Clara Schiavoni

Da Cristina Contilli, storica

Questo romanzo storico permette al lettore di entrare nei meccanismi di una piccola, ma vivace corte del '400, quella dei Da Varano di Camerino: Elisabetta Malatesta pensa di aver fatto un buon matrimonio sposando il duca Piergentile da Varano, ma nel 1433 i due fratelli del marito, Gentilpandolfo e Berardo con la complicità del delegato papale Giovanni Vitelleschi, fanno imprigionare e poi uccidere Piergentile. Elisabetta, tuttavia, dimostra, in questa tragica e inaspettata circostanza, di essere una donna coraggiosa e risoluta, perché riesce a salvare se stessa, i figli e il nipote, rifugiandosi nella rocca di Visso.

Un anno dopo una rivolta popolare farà strage dei Da Varano e punirà in un certo senso il fratricidio compiuto appena pochi mesi prima, costringendo Elisabetta ad una nuova fuga da Camerino.

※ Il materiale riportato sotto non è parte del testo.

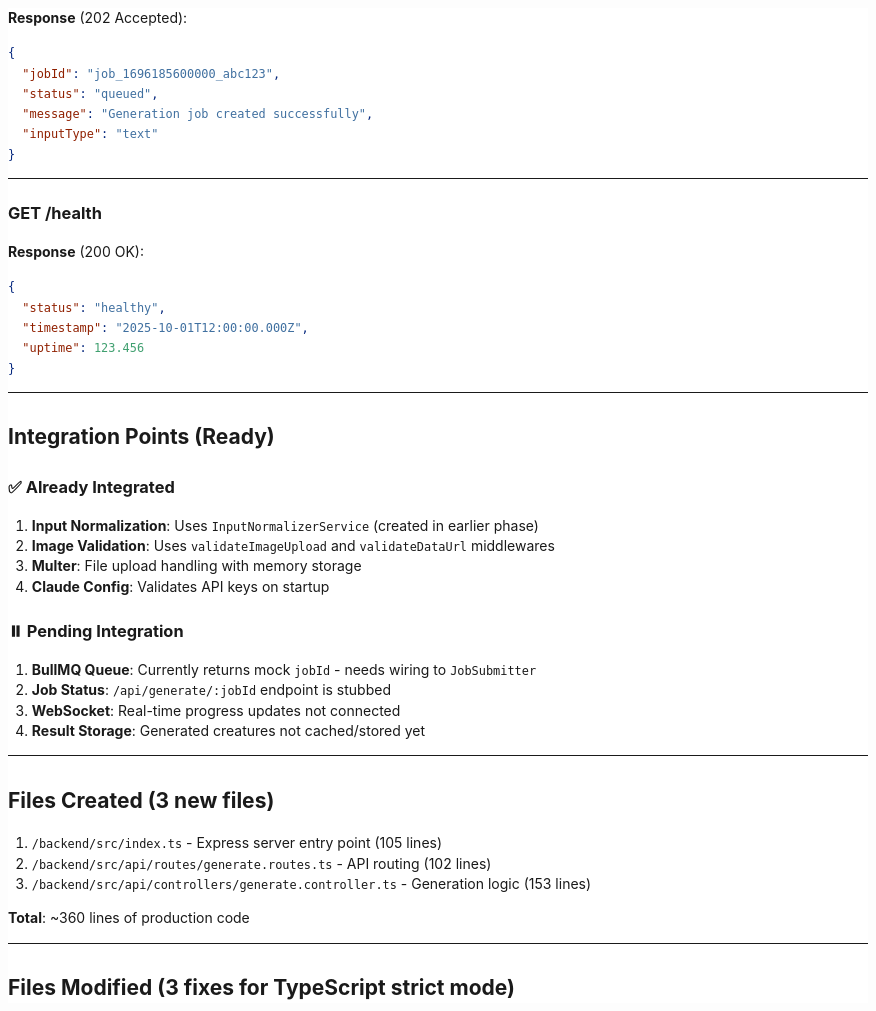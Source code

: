**Response** (202 Accepted):
```json
{
  "jobId": "job_1696185600000_abc123",
  "status": "queued",
  "message": "Generation job created successfully",
  "inputType": "text"
}
```

---

### GET /health

**Response** (200 OK):
```json
{
  "status": "healthy",
  "timestamp": "2025-10-01T12:00:00.000Z",
  "uptime": 123.456
}
```

---

## Integration Points (Ready)

### ✅ Already Integrated
1. **Input Normalization**: Uses `InputNormalizerService` (created in earlier phase)
2. **Image Validation**: Uses `validateImageUpload` and `validateDataUrl` middlewares
3. **Multer**: File upload handling with memory storage
4. **Claude Config**: Validates API keys on startup

### ⏸️ Pending Integration
1. **BullMQ Queue**: Currently returns mock `jobId` - needs wiring to `JobSubmitter`
2. **Job Status**: `/api/generate/:jobId` endpoint is stubbed
3. **WebSocket**: Real-time progress updates not connected
4. **Result Storage**: Generated creatures not cached/stored yet

---

## Files Created (3 new files)

1. `/backend/src/index.ts` - Express server entry point (105 lines)
2. `/backend/src/api/routes/generate.routes.ts` - API routing (102 lines)
3. `/backend/src/api/controllers/generate.controller.ts` - Generation logic (153 lines)

**Total**: ~360 lines of production code

---

## Files Modified (3 fixes for TypeScript strict mode)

Grazie a pazienti ricerche in archivi e biblioteche a Visso (dove si era rifugiata Elisabetta), Recanati (dove era stato incarcerato Piergentile) e Camerino (dove si svolgono le battute iniziali e finali del libro) Clara Schiavoni è riuscita, nonostante molti documenti dell'epoca non siano purtroppo giunti fino a noi, a farsi un'idea del contesto storico e da lì è partita per dare poi spessore e anima ad una figura poco nota come Elisabetta, restituendo al lettore un'immagine realistica degli intrighi e dei delicati equilibri politici del '400 italiano.